Exercise aim.
What lines in the records include the string "after"? Return each one.

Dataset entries
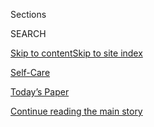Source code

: <div id="app">

<div>

<div class="NYTAppHideMasthead css-zz1s19 e1suatyy0">

<div class="section css-ui9rw0 e1suatyy2">

<div class="css-11hrj97 er09x8g0">

<div class="css-6n7j50">

</div>

<span class="css-1dv1kvn">Sections</span>

<div class="css-10488qs">

<span class="css-1dv1kvn">SEARCH</span>

</div>

[Skip to content](#site-content)[Skip to site
index](#site-index)

</div>

<div id="masthead-section-label" class="css-1fnb9ct eaxe0e00">

[Self-Care](https://www.nytimes3xbfgragh.onion/section/style/self-care/)

</div>

<div class="css-10698na e1huz5gh0">

</div>

</div>

<div id="masthead-bar-one" class="section hasLinks css-15hmgas e1csuq9d3">

<div class="css-uqyvli e1csuq9d0">

</div>

<div class="css-1uqjmks e1csuq9d1">

</div>

<div class="css-9e9ivx">

[](https://myaccount.nytimes3xbfgragh.onion/auth/login?response_type=cookie&client_id=vi)

</div>

<div class="css-1bvtpon e1csuq9d2">

[Today’s Paper](https://www.nytimes3xbfgragh.onion/section/todayspaper)

</div>

</div>

</div>

</div>

<div data-aria-hidden="false">

<div id="site-content" data-role="main">

<div id="top-wrapper" class="css-15p45cc eaca97t0" type="top">

<div id="top-slug" class="css-19x0jxb eaca97t1" hidden="">

Advertisement

</div>

[Continue reading the main
story](#after-top)

<div class="ad top-wrapper" style="text-align:center;height:100%;display:block;min-height:90px">

<div id="top" class="place-ad" data-position="top" data-size-key="top">

</div>

</div>

<div id="after-top">

</div>

</div>

<div id="collection-scam-or-not" class="section css-15h4p1b e9abtgs0">

<div class="css-1j21atc e1svk9qx1">

<div class="css-fmiefx e1svk9qx2">

<div class="css-1hk7r2m eu54l5x0">

<div id="sponsor-wrapper" class="css-7a1pgi eaca97t0" type="sponsor" hidden="">

<div id="sponsor-slug" class="css-1l4mleb eaca97t1" hidden="">

Supported by

</div>

[Continue reading the main
story](#after-sponsor)

<div id="sponsor" class="ad sponsor-wrapper" style="text-align:left;height:100%;display:block">

</div>

<div id="after-sponsor">

</div>

</div>

</div>

### <span class="css-5xm8y ezz4tcd1">[Style](/section/style)</span>

</div>

<div class="css-nfcc9b e1svk9qx3">

<div class="css-vl9dhg e1svk9qx5">

<div class="css-1nrhkj6 e1svk9qx6">

# Scam or Not

<div class="follow-button-placeholder" data-collection-id="">

</div>

</div>

## <span>Fact-based information on wellness trends: Some might change your life — and some might just take your money.</span>

</div>

</div>

## <span>Fact-based information on wellness trends: Some might change your life — and some might just take your money.</span>

</div>

<div class="css-1rclpnj ekkqrpp0">

</div>

<div class="css-185go5a e1o5byef0">

<div class="css-15cbhtu">

  - [Latest](#stream-panel)
  - <span class="css-6n7j50">Search</span>
    <div class="control">
    <div class="label-container css-1dv1kvn">
    Search
    </div>
    <div class="css-wm4t3d">
    **<span id="clear-search-input" class="css-1dv1kvn">Clear this text
    input</span>
    </div>
    </div>
    <span class="css-1iovbfw"></span>

<div id="stream-panel" class="section css-8msx5b e1jz0cab1">

<div class="css-13mho3u">

1.  
    
    <div class="css-1cp3ece">
    
    <div class="css-1l4spti">
    
    [](/2020/02/13/style/self-care/coffee-benefits.html)
    
    <div class="css-79elbk">
    
    ![](https://static01.graylady3jvrrxbe.onion/images/2020/02/14/fashion/14scams-coffee2/14scams-coffee2-thumbWide-v2.jpg?quality=75&auto=webp&disable=upscale)
    
    </div>
    
    ## Is Coffee Good for You?
    
    Yes\! But it depends on the kind of coffee and the quantity.
    
    <div class="css-1nqbnmb ea5icrr0">
    
    By <span class="css-1n7hynb">Dawn
    MacKeen</span>
    
    </div>
    
    </div>
    
    <div class="css-1lc2l26 e1xfvim33">
    
    </div>
    
    </div>

2.  
    
    <div class="css-1cp3ece">
    
    <div class="css-1l4spti">
    
    [](/2020/01/02/style/self-care/keto-diet-explained-benefits.html)
    
    <div class="css-79elbk">
    
    ![](https://static01.graylady3jvrrxbe.onion/images/2020/01/02/fashion/02scams-keto-1/02scams-keto-1-thumbWide.jpg?quality=75&auto=webp&disable=upscale)
    
    </div>
    
    ## What Is the Keto Diet and Does It Work?
    
    Yes. But we don’t know how effective, or for how long.
    
    <div class="css-1nqbnmb ea5icrr0">
    
    By <span class="css-1n7hynb">Dawn
    MacKeen</span>
    
    </div>
    
    </div>
    
    <div class="css-1lc2l26 e1xfvim33">
    
    </div>
    
    </div>

3.  
    
    <div class="css-1cp3ece">
    
    <div class="css-1l4spti">
    
    [](/2019/11/27/style/self-care/probiotics-benefits.html)
    
    <div class="css-79elbk">
    
    ![](https://static01.graylady3jvrrxbe.onion/images/2019/12/01/fashion/27scam-probiotics-1/27scam-probiotics-1-thumbWide.jpg?quality=75&auto=webp&disable=upscale)
    
    </div>
    
    ## What Are the Benefits of Probiotics?
    
    Studies suggest that certain probiotics can help in certain
    contexts. But you will need to do your research. We can help.
    
    <div class="css-1nqbnmb ea5icrr0">
    
    By <span class="css-1n7hynb">Melinda Wenner
    Moyer</span>
    
    </div>
    
    </div>
    
    <div class="css-1lc2l26 e1xfvim33">
    
    </div>
    
    </div>

4.  
    
    <div class="css-1cp3ece">
    
    <div class="css-1l4spti">
    
    [](/2019/11/23/style/self-care/intermittent-fasting-benefits.html)
    
    <div class="css-79elbk">
    
    ![](https://static01.graylady3jvrrxbe.onion/images/2019/11/22/fashion/22scam-fasting-1/22scam-fasting-1-thumbWide-v2.jpg?quality=75&auto=webp&disable=upscale)
    
    </div>
    
    ## What Is Intermittent Fasting and Does It Really Work?
    
    Yes — but fasting offers weight loss similar to any reduction in
    calories. The best diet is the one where you are healthy, hydrated
    and living your best life. If fasting works for you, go for it.
    
    <div class="css-1nqbnmb ea5icrr0">
    
    By <span class="css-1n7hynb">Crystal
    Martin</span>
    
    </div>
    
    </div>
    
    <div class="css-1lc2l26 e1xfvim33">
    
    </div>
    
    </div>

5.  
    
    <div class="css-1cp3ece">
    
    <div class="css-1l4spti">
    
    [](/2019/11/09/style/self-care/collagen-benefits.html)
    
    <div class="css-79elbk">
    
    ![](https://static01.graylady3jvrrxbe.onion/images/2019/11/06/fashion/06scams-collagen2/06scams-collagen2-thumbWide.jpg?quality=75&auto=webp&disable=upscale)
    
    </div>
    
    ## Are There Benefits to Collagen Supplements?
    
    Maybe\! But get ready for a long-term relationship.
    
    <div class="css-1nqbnmb ea5icrr0">
    
    By <span class="css-1n7hynb">Gabriela
    Ulloa</span>
    
    </div>
    
    </div>
    
    <div class="css-1lc2l26 e1xfvim33">
    
    </div>
    
    </div>

6.  
    
    <div class="css-1cp3ece">
    
    <div class="css-1l4spti">
    
    [](/2019/11/01/style/self-care/fish-oil-benefits.html)
    
    <div class="css-79elbk">
    
    ![](https://static01.graylady3jvrrxbe.onion/images/2019/10/23/fashion/23scams-fishoil/23scams-fishoil-thumbWide-v2.jpg?quality=75&auto=webp&disable=upscale)
    
    </div>
    
    ## Should I Take Fish Oil?
    
    Omega-3 in fish oil is said to improve arthritis and reduce the
    likelihood of heart attacks. But the science suggests: Maybe just
    eat a fish once in a while.
    
    <div class="css-1nqbnmb ea5icrr0">
    
    By <span class="css-1n7hynb">Crystal
    Martin</span>
    
    </div>
    
    </div>
    
    <div class="css-1lc2l26 e1xfvim33">
    
    </div>
    
    </div>

7.  
    
    <div class="css-1cp3ece">
    
    <div class="css-1l4spti">
    
    [](/2019/10/16/style/self-care/celery-juice-benefits.html)
    
    <div class="css-79elbk">
    
    ![](https://static01.graylady3jvrrxbe.onion/images/2019/10/21/fashion/21scam-celery-benefits/21scam-celery-benefits-thumbWide.jpg?quality=75&auto=webp&disable=upscale)
    
    </div>
    
    ## Is Celery Juice a Sham?
    
    There are claims that the staid, crunchy workhorse usually found
    beside Buffalo wings can heal autoimmune diseases, among other
    benefits. Is that true?
    
    <div class="css-1nqbnmb ea5icrr0">
    
    By <span class="css-1n7hynb">Dawn
    MacKeen</span>
    
    </div>
    
    </div>
    
    <div class="css-1lc2l26 e1xfvim33">
    
    </div>
    
    </div>

8.  
    
    <div class="css-1cp3ece">
    
    <div class="css-1l4spti">
    
    [](/2019/10/16/style/self-care/kombucha-benefits.html)
    
    <div class="css-79elbk">
    
    ![](https://static01.graylady3jvrrxbe.onion/images/2019/10/21/fashion/21scam-kombucha-benefits/21scam-kombucha-benefits-thumbWide-v2.jpg?quality=75&auto=webp&disable=upscale)
    
    </div>
    
    ## Are There Benefits to Drinking Kombucha?
    
    If by “benefits” you mean being wildly popular and sometimes
    unpredictably alcoholic, then yes.
    
    <div class="css-1nqbnmb ea5icrr0">
    
    By <span class="css-1n7hynb">Dawn
    MacKeen</span>
    
    </div>
    
    </div>
    
    <div class="css-1lc2l26 e1xfvim33">
    
    </div>
    
    </div>

9.  
    
    <div class="css-1cp3ece">
    
    <div class="css-1l4spti">
    
    [](/2019/10/16/style/self-care/cbd-oil-benefits.html)
    
    <div class="css-79elbk">
    
    ![](https://static01.graylady3jvrrxbe.onion/images/2019/10/21/fashion/21scam-CBD/21scam-CBD-thumbWide-v5.jpg?quality=75&auto=webp&disable=upscale)
    
    </div>
    
    ## What Are the Benefits of CBD?
    
    More than 60 percent of CBD users were taking it for anxiety,
    according to a survey of 5,000 people. Does it help?
    
    <div class="css-1nqbnmb ea5icrr0">
    
    By <span class="css-1n7hynb">Dawn
    MacKeen</span>
    
    </div>
    
    </div>
    
    <div class="css-1lc2l26 e1xfvim33">
    
    </div>
    
    </div>

10. 
    
    <div class="css-1cp3ece">
    
    <div class="css-1l4spti">
    
    [](/2019/10/16/style/self-care/activated-charcoal-benefits.html)
    
    <div class="css-79elbk">
    
    ![](https://static01.graylady3jvrrxbe.onion/images/2019/10/21/fashion/21scam-charcoal/21scam-charcoal-thumbWide-v2.jpg?quality=75&auto=webp&disable=upscale)
    
    </div>
    
    ## What Is Activated Charcoal Used For, and Does it Really Work?
    
    Proponents claim that activated charcoal is a “natural detoxifier”
    that can remove harmful substances from the body.
    
    <div class="css-1nqbnmb ea5icrr0">
    
    By <span class="css-1n7hynb">Amitha Kalaichandran</span>
    
    </div>
    
    </div>
    
    <div class="css-1lc2l26 e1xfvim33">
    
    </div>
    
    </div>

<div class="css-13mho3u">

<div class="css-1t62hi8">

<div class="css-1stvaey">

Show
More

<div>

<div style="border:0;clip:rect(0 0 0 0);height:1px;margin:-1px;overflow:hidden;white-space:nowrap;padding:0;width:1px;position:absolute" data-role="log" data-aria-live="assertive">

</div>

<div style="border:0;clip:rect(0 0 0 0);height:1px;margin:-1px;overflow:hidden;white-space:nowrap;padding:0;width:1px;position:absolute" data-role="log" data-aria-live="assertive">

</div>

<div style="border:0;clip:rect(0 0 0 0);height:1px;margin:-1px;overflow:hidden;white-space:nowrap;padding:0;width:1px;position:absolute" data-role="log" data-aria-live="polite">

</div>

<div style="border:0;clip:rect(0 0 0 0);height:1px;margin:-1px;overflow:hidden;white-space:nowrap;padding:0;width:1px;position:absolute" data-role="log" data-aria-live="polite">

</div>

</div>

</div>

</div>

</div>

</div>

<div class="css-g6hk37 supplemental">

<div id="mid1-wrapper" class="css-10wkyv7 eaca97t0" type="lede">

<div id="mid1-slug" class="css-1tag3rd eaca97t1">

Advertisement

</div>

[Continue reading the main
story](#after-mid1)

<div id="mid1" class="ad mid1-wrapper" style="text-align:center;height:100%;display:block;min-height:250px">

</div>

<div id="after-mid1">

</div>

</div>

<div id="mktg-wrapper" class="css-oxle51 eaca97t0" type="mktg">

<div id="mktg-slug" class="css-1tag3rd eaca97t1">

Advertisement

</div>

[Continue reading the main
story](#after-mktg)

<div id="mktg" class="ad mktg-wrapper" style="text-align:center;height:100%;display:block">

</div>

<div id="after-mktg">

</div>

</div>

</div>

</div>

</div>

</div>

</div>

</div>

## Site Index

<div>

</div>

## Site Information Navigation

  - [© <span>2020</span> <span>The New York Times
    Company</span>](https://help.nytimes3xbfgragh.onion/hc/en-us/articles/115014792127-Copyright-notice)

<!-- end list -->

  - [NYTCo](https://www.nytco.com/)
  - [Contact
    Us](https://help.nytimes3xbfgragh.onion/hc/en-us/articles/115015385887-Contact-Us)
  - [Work with us](https://www.nytco.com/careers/)
  - [Advertise](https://nytmediakit.com/)
  - [T Brand Studio](http://www.tbrandstudio.com/)
  - [Your Ad
    Choices](https://www.nytimes3xbfgragh.onion/privacy/cookie-policy#how-do-i-manage-trackers)
  - [Privacy](https://www.nytimes3xbfgragh.onion/privacy)
  - [Terms of
    Service](https://help.nytimes3xbfgragh.onion/hc/en-us/articles/115014893428-Terms-of-service)
  - [Terms of
    Sale](https://help.nytimes3xbfgragh.onion/hc/en-us/articles/115014893968-Terms-of-sale)
  - [Site
    Map](https://spiderbites.nytimes3xbfgragh.onion)
  - [Help](https://help.nytimes3xbfgragh.onion/hc/en-us)
  - [Subscriptions](https://www.nytimes3xbfgragh.onion/subscription?campaignId=37WXW)

</div>

</div>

Answer to this problem.
story](#after-top)
<div id="after-top">
story](#after-sponsor)
<div id="after-sponsor">
story](#after-mid1)
<div id="after-mid1">
story](#after-mktg)
<div id="after-mktg">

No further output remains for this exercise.